Mille e trecento sono i precari all'Infn (istituto nazionale fisica nucleare); segue l'Isfol con 990; Istat e Istituto superiore di sanità con 800 ciascuno; l'Enea con 628; l'Icram (ricerca sul mare) con 150; l'Inran (alimenti e nutrizione) ne ha 100, l'Invalsi (valutazione istruzione) 75, l'Inea (economia agraria) 60. A parte i numeri assoluti, evocative sono le percentuali: più piccolo è l'istituto, maggiore è la presenza di precari rispetto al personale di ruolo: così all'Icram si arriva a cifre vicine al 100%, all'Isfol siamo al 90%, all'Invalsi all'83%. All'Istat, la percentuale è del 28%: 2100 a tempo indeterminato, 450 a termine e 360 cococo.

Atipico intervista atipico

Interessante anche la qualità del lavoro svolto: a parlarci del mondo flessibile, fornendo dati e rilevazioni periodiche, sono i flessibili stessi. Ad esempio, l'indagine sulle forze lavoro in Italia viene compiuta materialmente da 318 rilevatori cococo dell'Istat, mentre viene organizzata da personale che per più della metà è a termine. Le interviste telefoniche esterne sono addirittura appaltate alla (tristemente) nota Atesia - gruppo Cos - call center simbolo del precariato in Italia. I dati sui contratti sono elaborati invece dal servizio censimento Istat: 80% di atipici. Passando ad altri istituti, Alma Laurea fa indagini sui destini dei laureati: i ricercatori, tempo fa, denunciarono il loro status di "stagisti pluriennali", e dunque non retribuiti (!). L'Isfol (precari al 90%) si occupa di formazione lavoro.
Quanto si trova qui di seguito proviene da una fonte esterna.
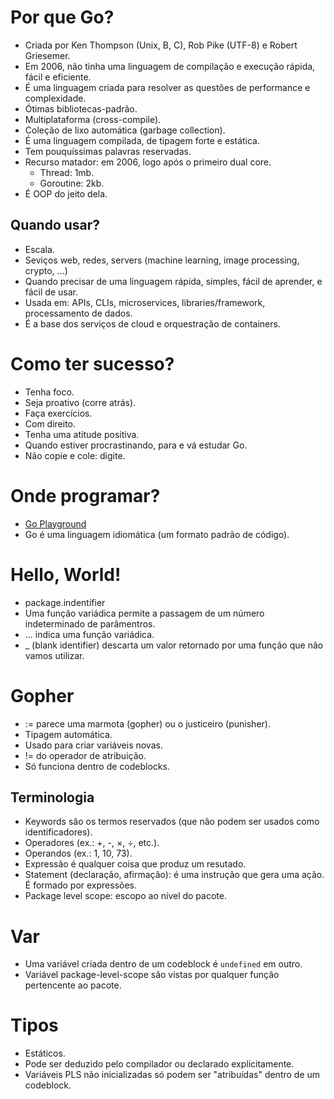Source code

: # Por que Go?
- Criada por Ken Thompson (Unix, B, C), Rob Pike (UTF-8) e Robert Griesemer.
- Em 2006, não tinha uma linguagem de compilação e execução rápida, fácil e eficiente.
- É uma linguagem criada para resolver as questões de performance e complexidade.
- Ótimas bibliotecas-padrão.
- Multiplataforma (cross-compile).
- Coleção de lixo automática (garbage collection).
- É uma linguagem compilada, de tipagem forte e estática.
- Tem pouquíssimas palavras reservadas.
- Recurso matador: em 2006, logo após o primeiro dual core.
    - Thread: 1mb.
    - Goroutine: 2kb.
- É OOP do jeito dela.

## Quando usar?
- Escala.
- Seviços web, redes, servers (machine learning, image processing, crypto, ...)
- Quando precisar de uma linguagem rápida, simples, fácil de aprender, e fácil de usar.
- Usada em: APIs, CLIs, microservices, libraries/framework, processamento de dados.
- É a base dos serviços de cloud e orquestração de containers.

# Como ter sucesso?
- Tenha foco.
- Seja proativo (corre atrás).
- Faça exercícios.
- Com direito.
- Tenha uma atitude positiva.
- Quando estiver procrastinando, para e vá estudar Go.
- Não copie e cole: digite.

# Onde programar?
- [Go Playground](https://go.dev/play)
- Go é uma linguagem idiomática (um formato padrão de código).

# Hello, World!
- package.indentifier
- Uma função variádica permite a passagem de um número indeterminado de parâmentros.
- ... indica uma função variádica.
- _ (blank identifier) descarta um valor retornado por uma função que não vamos utilizar.

# Gopher
- := parece uma marmota (gopher) ou o justiceiro (punisher).
- Tipagem automática.
- Usado para criar variáveis novas.
- != do operador de atribuição.
- Só funciona dentro de codeblocks.

## Terminologia
- Keywords são os termos reservados (que não podem ser usados como identificadores).
- Operadores (ex.: +, -, ×, ÷, etc.).
- Operandos (ex.: 1, 10, 73).
- Expressão é qualquer coisa que produz um resutado.
- Statement (declaração, afirmação): é uma instrução que gera uma ação. É formado por expressões.
- Package level scope: escopo ao nível do pacote.

# Var
- Uma variável criada dentro de um codeblock é `undefined` em outro.
- Variável package-level-scope são vistas por qualquer função pertencente ao pacote.

# Tipos
- Estáticos.
- Pode ser deduzido pelo compilador ou declarado explicitamente.
- Variáveis PLS não inicializadas só podem ser "atribuídas" dentro de um codeblock.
Come dire, tocca proprio protestare. Nelle università il movimento di lotta è già più maturo e si è esibito nelle manifestazioni anti riforma Moratti, negli enti di ricerca è ancora da coordinare sul piano nazionale. "Noi facciamo una battaglia anche in nome della qualità e dell'innovazione dei servizi pubblici, contro il declino di cui tanto si parla", spiega Fabrizio Stocchi, del Coordinamento precari Istat. "I nostri scioperi - aggiunge Gabriele Giannini, Fp Cgil - hanno portato al primo stock di assunzioni quest'anno, ma adesso puntiamo a stabilizzare tutti i tempi determinati Istat. Resta il nodo dei rilevatori cococo, che la dirigenza vorrebbe esternalizzare: pensiamo che sia un errore, devono rimanere interni all'istituto, anche per offrire un servizio controllabile e di qualità". La piattaforma dei precari della ricerca parla infatti di stabilizzazione, riconoscimento di anzianità e tutele, più fondi, diritti di rappresentanza e sicurezza sul lavoro.